> [WHAT THE TASK REQUIRES]:
Within the lines below, find those that hold the string "https" and copy each one.

> [DATA FOR THE TASK]:

────────

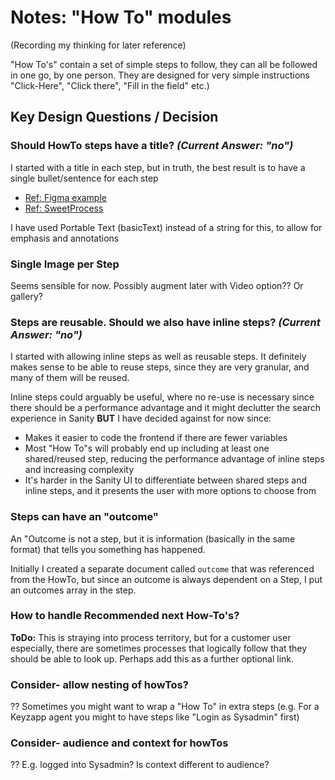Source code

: # Notes: "How To" modules

(Recording my thinking for later reference)

"How To's" contain a set of simple steps to follow, they can all be followed in one go, by one person. They are designed for very simple instructions "Click-Here", "Click there", "Fill in the field" etc.)

## Key Design Questions / Decision

### Should HowTo steps have a title? _(Current Answer: "no")_

I started with a title in each step, but in truth, the best result is to have a single bullet/sentence for each step

- [Ref: Figma example](https://www.figma.com/file/I1G3HF0x8XH4xe60Lc3p40/Keyzapp-Support?node-id=0%3A1)
- [Ref: SweetProcess](https://www.sweetprocess.com/procedures/v1a5pi360W/0130-create-cabinet/)

I have used Portable Text (basicText) instead of a string for this, to allow for emphasis and annotations

### Single Image per Step

Seems sensible for now. Possibly augment later with Video option?? Or gallery?

### Steps are reusable. Should we also have inline steps? _(Current Answer: "no")_

I started with allowing inline steps as well as reusable steps. It definitely makes sense to be able to reuse steps, since they are very granular, and many of them will be reused.

Inline steps could arguably be useful, where no re-use is necessary since there should be a performance advantage and it might declutter the search experience in Sanity **BUT** I have decided against for now since:

- Makes it easier to code the frontend if there are fewer variables
- Most "How To"s will probably end up including at least one shared/reused step, reducing the performance advantage of inline steps and increasing complexity
- It's harder in the Sanity UI to differentiate between shared steps and inline steps, and it presents the user with more options to choose from

### Steps can have an "outcome"

An "Outcome is not a step, but it is information (basically in the same format) that tells you something has happened.

Initially I created a separate document called `outcome` that was referenced from the HowTo, but since an outcome is always dependent on a Step, I put an outcomes array in the step.

### How to handle Recommended next How-To's?

**ToDo:** This is straying into process territory, but for a customer user especially, there are sometimes processes that logically follow that they should be able to look up. Perhaps add this as a further optional link.

### Consider- allow nesting of howTos?

?? Sometimes you might want to wrap a "How To" in extra steps (e.g. For a Keyzapp agent you might to have steps like "Login as Sysadmin" first)

### Consider- audience and context for howTos

?? E.g. logged into Sysadmin? Is context different to audience?
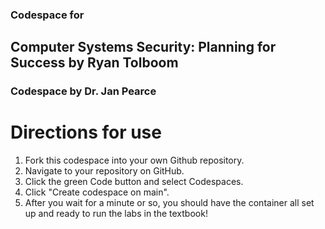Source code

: ### Codespace for 

## Computer Systems Security: Planning for Success by Ryan Tolboom

### Codespace by Dr. Jan Pearce

# Directions for use

1. Fork this codespace into your own Github repository.
2. Navigate to your repository on GitHub.
3. Click the green Code button and select Codespaces.
4. Click "Create codespace on main".
5. After you wait for a minute or so, you should have the container all set up and ready to run the labs in the textbook!
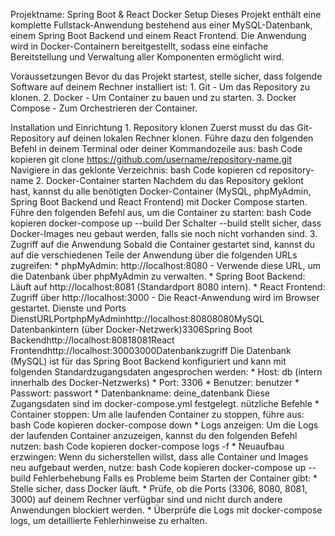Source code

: Projektname: Spring Boot & React Docker Setup Dieses Projekt enthält
eine komplette Fullstack-Anwendung bestehend aus einer MySQL-Datenbank,
einem Spring Boot Backend und einem React Frontend. Die Anwendung wird
in Docker-Containern bereitgestellt, sodass eine einfache Bereitstellung
und Verwaltung aller Komponenten ermöglicht wird.

Voraussetzungen Bevor du das Projekt startest, stelle sicher, dass
folgende Software auf deinem Rechner installiert ist: 1. Git - Um das
Repository zu klonen. 2. Docker - Um Container zu bauen und zu starten.
3. Docker Compose - Zum Orchestrieren der Container.

Installation und Einrichtung 1. Repository klonen Zuerst musst du das
Git-Repository auf deinen lokalen Rechner klonen. Führe dazu den
folgenden Befehl in deinem Terminal oder deiner Kommandozeile aus: bash
Code kopieren git clone https://github.com/username/repository-name.git
Navigiere in das geklonte Verzeichnis: bash Code kopieren cd
repository-name 2. Docker-Container starten Nachdem du das Repository
geklont hast, kannst du alle benötigten Docker-Container (MySQL,
phpMyAdmin, Spring Boot Backend und React Frontend) mit Docker Compose
starten. Führe den folgenden Befehl aus, um die Container zu starten:
bash Code kopieren docker-compose up \--build Der Schalter \--build
stellt sicher, dass Docker-Images neu gebaut werden, falls sie noch
nicht vorhanden sind. 3. Zugriff auf die Anwendung Sobald die Container
gestartet sind, kannst du auf die verschiedenen Teile der Anwendung über
die folgenden URLs zugreifen: \* phpMyAdmin: http://localhost:8080 -
Verwende diese URL, um die Datenbank über phpMyAdmin zu verwalten. \*
Spring Boot Backend: Läuft auf http://localhost:8081 (Standardport 8080
intern). \* React Frontend: Zugriff über http://localhost:3000 - Die
React-Anwendung wird im Browser gestartet. Dienste und Ports
DienstURLPortphpMyAdminhttp://localhost:80808080MySQL Datenbankintern
(über Docker-Netzwerk)3306Spring Boot
Backendhttp://localhost:80818081React
Frontendhttp://localhost:30003000Datenbankzugriff Die Datenbank (MySQL)
ist für das Spring Boot Backend konfiguriert und kann mit folgenden
Standardzugangsdaten angesprochen werden: \* Host: db (intern innerhalb
des Docker-Netzwerks) \* Port: 3306 \* Benutzer: benutzer \* Passwort:
passwort \* Datenbankname: deine_datenbank Diese Zugangsdaten sind im
docker-compose.yml festgelegt. nützliche Befehle \* Container stoppen:
Um alle laufenden Container zu stoppen, führe aus: bash Code kopieren
docker-compose down \* Logs anzeigen: Um die Logs der laufenden
Container anzuzeigen, kannst du den folgenden Befehl nutzen: bash Code
kopieren docker-compose logs -f \* Neuaufbau erzwingen: Wenn du
sicherstellen willst, dass alle Container und Images neu aufgebaut
werden, nutze: bash Code kopieren docker-compose up \--build
Fehlerbehebung Falls es Probleme beim Starten der Container gibt: \*
Stelle sicher, dass Docker läuft. \* Prüfe, ob die Ports (3306, 8080,
8081, 3000) auf deinem Rechner verfügbar sind und nicht durch andere
Anwendungen blockiert werden. \* Überprüfe die Logs mit docker-compose
logs, um detaillierte Fehlerhinweise zu erhalten.
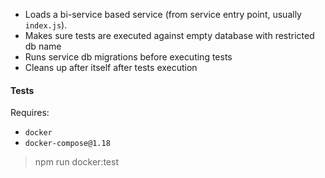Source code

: 
* Loads a bi-service based service (from service entry point, usually `index.js`).
* Makes sure tests are executed against empty database with restricted db name
* Runs service db migrations before executing tests
* Cleans up after itself after tests execution

#### Tests

Requires:  
* `docker`
* `docker-compose@1.18`


> npm run docker:test
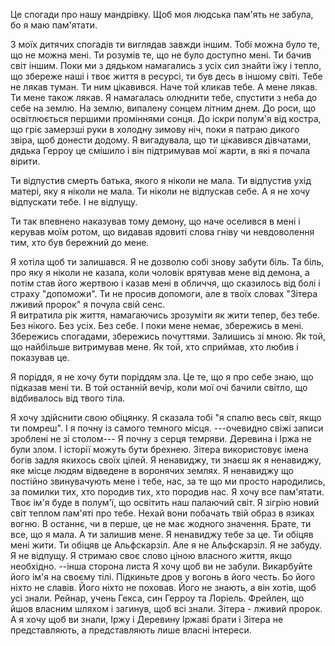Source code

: 
Це спогади про нашу мандрівку. Щоб моя людська пам'ять не забула, бо я маю пам'ятати.

З моїх дитячих спогадів ти виглядав завжди іншим. Тобі можна було те, що не можна мені. Ти розумів те, що не було доступно мені. Ти бачив світ іншим. Поки ми з дядьком намагались з усіх сил знайти їжу і тепло, що збереже наші і твоє життя в ресурсі,  ти був десь в іншому світі. Тебе не лякав туман. Ти ним цікавився. Наче той кликав тебе. А мене лякав. Ти мене також лякав. Я намагалась олюднити тебе, спустити з неба до себе на землю. На землю, випалену сонцем літним днем. До роси, що освітлюється першими проміннями сонця. До іскри полум'я від костра, що гріє замерзші руки в холодну зимову ніч, поки я патраю дикого звіра, щоб донести додому.
Я вигадувала, що ти цікавився дівчатами, дядька Герроу це смішило і він підтримував мої жарти, в які я почала вірити.

Ти відпустив смерть батька, якого я ніколи не мала. Ти відпустив ухід матері, яку я ніколи не мала. Ти ніколи не відпускав себе. А я не хочу відпускати тебе. І не відпущу. 

Ти так впевнено наказував тому демону, що наче оселився в мені і керував моїм ротом, що видавав ядовиті слова гніву чи невдоволення тим, хто був бережний до мене.

Я хотіла щоб ти залишався. Я не дозволю собі знову забути біль. Та біль, про яку я ніколи не казала, коли чоловік врятував мене від демона, а потім став його жертвою і казав мені в обличчя, що сказилось від болі і страху "допоможи". Ти не просив допомоги, але в твоїх словах "Зітера лживий пророк" я почула свій сенс.  
Я витратила рік життя, намагаючись зрозуміти як жити тепер, без тебе. Без нікого. Без усіх. Без себе. І поки мене немає, збережись в мені. Збережись спогадами, збережись почуттями. Залишись зі мною. Як той, що найбільше витримував мене. Як той, хто сприймав, хто любив і показував це. 

Я поріддя, я не хочу бути поріддям зла. Це те, що я про себе знаю, що підказав мені ти. В той останній вечір, коли мої очі бачили світло, що відбивалось від твого тіла.

Я хочу здійснити свою обіцянку. Я сказала тобі "я спалю весь світ, якщо ти помреш". І я почну із самого темного місця. 
---очевидно свіжі записи зроблені не зі столом---
Я почну з серця темряви. Деревина і Іржа не були злом. І історії можуть бути брехнею. Зітера використовує імена богів задля якихось своїх цілей.
Я ненавиджу, ти знаєш як я ненавиджу, яке місце людям відведене в воронячих землях. Я ненавиджу що постійно звинувачують мене і тебе, нас, за те що ми просто народились, за помилки тих, хто породив тих, хто породив нас. 
Я хочу все пам'ятати. Твоє ім'я буде в полум'ї, що освітить наш палаючий світ.  Я зігрію новий світ теплом пам'яті про тебе. Нехай вони побачать твій образ в язиках вогню. В останнє, чи в перше, це не має жодного значення. 
Брате, ти все, що я мала.
А ти залишив мене. Я ненавиджу тебе за це. Ти обіцяв мені жити. Ти обіцяв це Альфскарзіл. Але я не Альфскарзіл. Я не забуду. Я не відпущу. Я стримаю своє слово ціною власного життя, якщо необхідно.
--інша сторона листа
Я хочу щоб ви не забули. Викарбуйте його ім'я на своєму тілі. Підкиньте дров у вогонь в його честь. Бо його ніхто не славів. Його ніхто не поховав. Його не знають, а він хотів, щоб усі знали.  Рейнар, учень Гекса, син Герроу та Лоріель. Фрейлен, що йшов власним шляхом і загинув, щоб всі знали. Зітера - лживий пророк.
А я хочу щоб ви знали, Іржу і Деревину Іржаві брати і Зітера не представляють, а представляють лише власні інтереси.


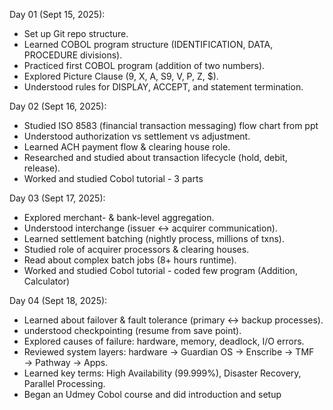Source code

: Day 01 (Sept 15, 2025):
- Set up Git repo structure.
- Learned COBOL program structure (IDENTIFICATION, DATA, PROCEDURE divisions).
- Practiced first COBOL program (addition of two numbers).
- Explored Picture Clause (9, X, A, S9, V, P, Z, $).
- Understood rules for DISPLAY, ACCEPT, and statement termination.

Day 02 (Sept 16, 2025):
- Studied ISO 8583 (financial transaction messaging) flow chart from ppt
- Understood authorization vs settlement vs adjustment.
- Learned ACH payment flow & clearing house role.
- Researched and studied about transaction lifecycle (hold, debit, release).
- Worked and studied Cobol tutorial - 3 parts 

Day 03 (Sept 17, 2025):
- Explored merchant- & bank-level aggregation.
- Understood interchange (issuer ↔ acquirer communication).
- Learned settlement batching (nightly process, millions of txns).
- Studied role of acquirer processors & clearing houses.
- Read about complex batch jobs (8+ hours runtime).
- Worked and studied Cobol tutorial - coded few program (Addition, Calculator)

Day 04 (Sept 18, 2025):
- Learned about failover & fault tolerance (primary ↔ backup processes).
- understood checkpointing (resume from save point).
- Explored causes of failure: hardware, memory, deadlock, I/O errors.
- Reviewed system layers: hardware → Guardian OS → Enscribe → TMF → Pathway → Apps.
- Learned key terms: High Availability (99.999%), Disaster Recovery, Parallel Processing.
- Began an Udmey Cobol course and did introduction and setup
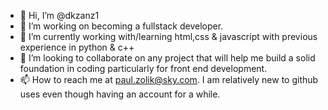 - 👋 Hi, I’m @dkzanz1
- 👀 I’m working on becoming a fullstack developer.
- 🌱 I’m currently working with/learning html,css & javascript with previous experience in python & c++
- 💞️ I’m looking to collaborate on any project that will help me build a solid foundation in coding particularly for front end development.
- 📫 How to reach me at paul.zolik@sky.com.
I am relatively new to github uses even though having an account for a while.

<!---
dkzanz1/dkzanz1 is a ✨ special ✨ repository because its `README.md` (this file) appears on your GitHub profile.
You can click the Preview link to take a look at your changes.
--->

────────

> [OUTPUT OF THE EXERCISE]:
- [Ref: Figma example](https://www.figma.com/file/I1G3HF0x8XH4xe60Lc3p40/Keyzapp-Support?node-id=0%3A1)
- [Ref: SweetProcess](https://www.sweetprocess.com/procedures/v1a5pi360W/0130-create-cabinet/)
Code kopieren git clone https://github.com/username/repository-name.git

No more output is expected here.